Ours is 10.56 kw. We're grid restricted to 5kw per hour. So 5kW/h every hour of sunshine. At the moment at 8am it's almost full blast. At 5pm it starts to taper off. So 9 hours times 5 = 45 kw back to the grid.
I think the feed in tariff is 7cents, so 35 cents an hour. (Bugger all. The days of 30/kw are long gone which is why I want a battery. You can then sell your electricity back into the grid at peak periods.)
Multiple by 8 or 9hrs and it covers the daily access charge which is $1.50 - $2.00 or thereabouts. (Not 100% sure.)

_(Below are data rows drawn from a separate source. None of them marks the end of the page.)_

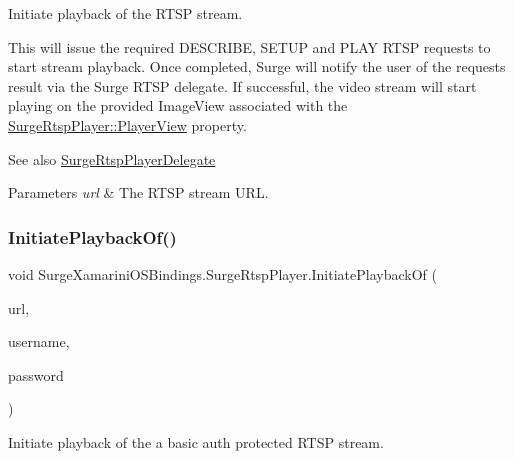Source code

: Initiate playback of the R\+T\+SP stream. 

This will issue the required D\+E\+S\+C\+R\+I\+BE, S\+E\+T\+UP and P\+L\+AY R\+T\+SP requests to start stream playback. Once completed, Surge will notify the user of the requests result via the Surge R\+T\+SP delegate. If successful, the video stream will start playing on the provided Image\+View associated with the \hyperlink{interface_surge_xamarini_o_s_bindings_1_1_surge_rtsp_player_ab629f9303d6b427a8213e1dee03a3810}{Surge\+Rtsp\+Player\+::\+Player\+View} property.

\begin{DoxySeeAlso}{See also}
\hyperlink{interface_surge_xamarini_o_s_bindings_1_1_surge_rtsp_player_delegate}{Surge\+Rtsp\+Player\+Delegate} 
\end{DoxySeeAlso}



\begin{DoxyParams}{Parameters}
{\em url} & The R\+T\+SP stream U\+RL.\\
\hline
\end{DoxyParams}
\mbox{\label{interface_surge_xamarini_o_s_bindings_1_1_surge_rtsp_player_aed2fc640fe87633d54ba35a618b1240d}} 
\subsubsection{\texorpdfstring{Initiate\+Playback\+Of()}{InitiatePlaybackOf()}\hspace{0.1cm}{\footnotesize\ttfamily [2/3]}}
{\footnotesize\ttfamily void Surge\+Xamarini\+O\+S\+Bindings.\+Surge\+Rtsp\+Player.\+Initiate\+Playback\+Of (\begin{DoxyParamCaption}\item[{N\+S\+Url}]{url,  }\item[{N\+S\+String}]{username,  }\item[{N\+S\+String}]{password }\end{DoxyParamCaption})}



Initiate playback of the a basic auth protected R\+T\+SP stream. 

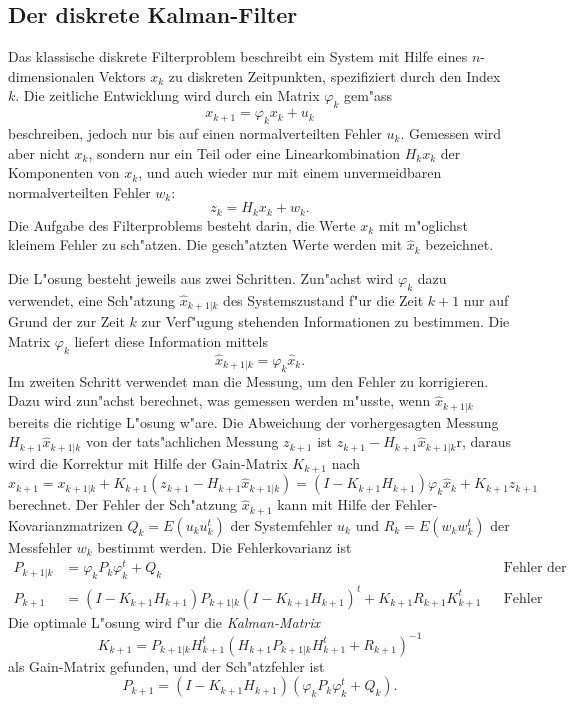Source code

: \subsection{Der diskrete Kalman-Filter\label{skript:diskreter-kalman-filter}}
Das klassische diskrete Filterproblem beschreibt ein System mit Hilfe
eines $n$-dimensionalen Vektors $x_k$ zu diskreten Zeitpunkten, spezifiziert
durch den Index $k$.
Die zeitliche Entwicklung wird durch ein Matrix $\varphi_k$
gem"ass
\begin{equation}
x_{k+1} = \varphi_k x_k + u_k
\label{stochastisch:diskrete-entwicklungs-gleichung}
\end{equation}
beschreiben, jedoch nur bis auf einen normalverteilten Fehler $u_k$.
Gemessen wird aber nicht $x_k$, sondern nur ein Teil oder eine
Linearkombination $H_kx_k$ der Komponenten von $x_k$, und auch wieder
nur mit einem unvermeidbaren normalverteilten Fehler $w_k$:
\[
z_k=H_kx_k + w_k.
\]
Die Aufgabe des Filterproblems besteht darin, die Werte $x_k$ mit m"oglichst
kleinem Fehler zu sch"atzen.
Die gesch"atzten Werte werden mit $\hat x_k$ bezeichnet.

Die L"osung besteht jeweils aus zwei Schritten. 
Zun"achst wird $\varphi_k$ dazu verwendet, eine Sch"atzung $\hat x_{k+1|k}$
des Systemszustand f"ur die Zeit $k+1$ nur auf Grund der zur Zeit
$k$ zur Verf"ugung stehenden Informationen zu bestimmen.
Die Matrix $\varphi_k$ liefert diese Information mittels
\[
\hat x_{k+1|k} = \varphi_k \hat x_k.
\]
Im zweiten Schritt verwendet man die Messung, um den Fehler zu korrigieren.
Dazu wird zun"achst berechnet, was gemessen werden m"usste, wenn
$\hat x_{k+1|k}$ bereits die richtige L"osung w"are.
Die Abweichung der vorhergesagten Messung $H_{k+1}\hat x_{k+1|k}$
von der tats"achlichen Messung $z_{k+1}$ ist
$z_{k+1}-H_{k+1}\hat x_{k+1|k}$r, daraus wird die Korrektur mit Hilfe
der Gain-Matrix $K_{k+1}$ nach
%
\[
\hat x_{k+1}
=
x_{k+1|k} + K_{k+1}(z_{k+1} - H_{k+1} \hat x_{k+1|k})
=
(I-K_{k+1}H_{k+1}) \varphi_{k}\hat x_k + K_{k+1}z_{k+1}
\]
berechnet.
Der Fehler der Sch"atzung $\hat x_{k+1}$ kann mit Hilfe der
Fehler-Kovarianzmatrizen $Q_k=E(u_ku^t_k)$ der Systemfehler $u_k$
und $R_k=E(w_kw_k^t)$ der Messfehler $w_k$ bestimmt werden.
Die Fehlerkovarianz ist
\begin{align*}
P_{k+1|k}
&=
\varphi_k P_k \varphi_k^t + Q_k
&
&\text{Fehler der Vorhersage}
\\
P_{k+1}
&=
(I-K_{k+1}H_{k+1})P_{k+1|k}(I-K_{k+1}H_{k+1})^t + K_{k+1}R_{k+1}K_{k+1}^t
&
&\text{Fehler nach Korrektur}
\end{align*}
Die optimale L"osung wird f"ur die {\em Kalman-Matrix}
\[
K_{k+1}
=
P_{k+1|k}H_{k+1}^t(H_{k+1}P_{k+1|k}H_{k+1}^t + R_{k+1})^{-1}
\]
als Gain-Matrix gefunden, und der Sch"atzfehler ist
\[
P_{k+1}=(I-K_{k+1}H_{k+1})(\varphi_{k}P_k\varphi_k^t+Q_k).
\]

So if you look at the snippy below so far today we have generated 38.6 kwh. (By the end of the day it'll be close to 50kw.) Notice it never generates more than 5 unless it's needed. See those couple of little bumps. That's the kettle or microwave being switch on.)
If we had a bunch of stuff running during the day at 5kw/h the excess panels would kick in to their maximum. Theoretically 10.56kw multiplied by 8 or 9 hours.
So far I've used 5.2kW but the vast majority of that is free. (95%) When the sun goes tonight we'll buy 3 or 4kws at 35-40 cents a kW or whatever peak draw is.
We got the system this year. It was about $9k. We'll pay it off in around about 3 and a half years.
By the by, even when cloudy, light cloud admittedly we're generating 3kw/hr. I think the bloke said something about UV still hitting the panels.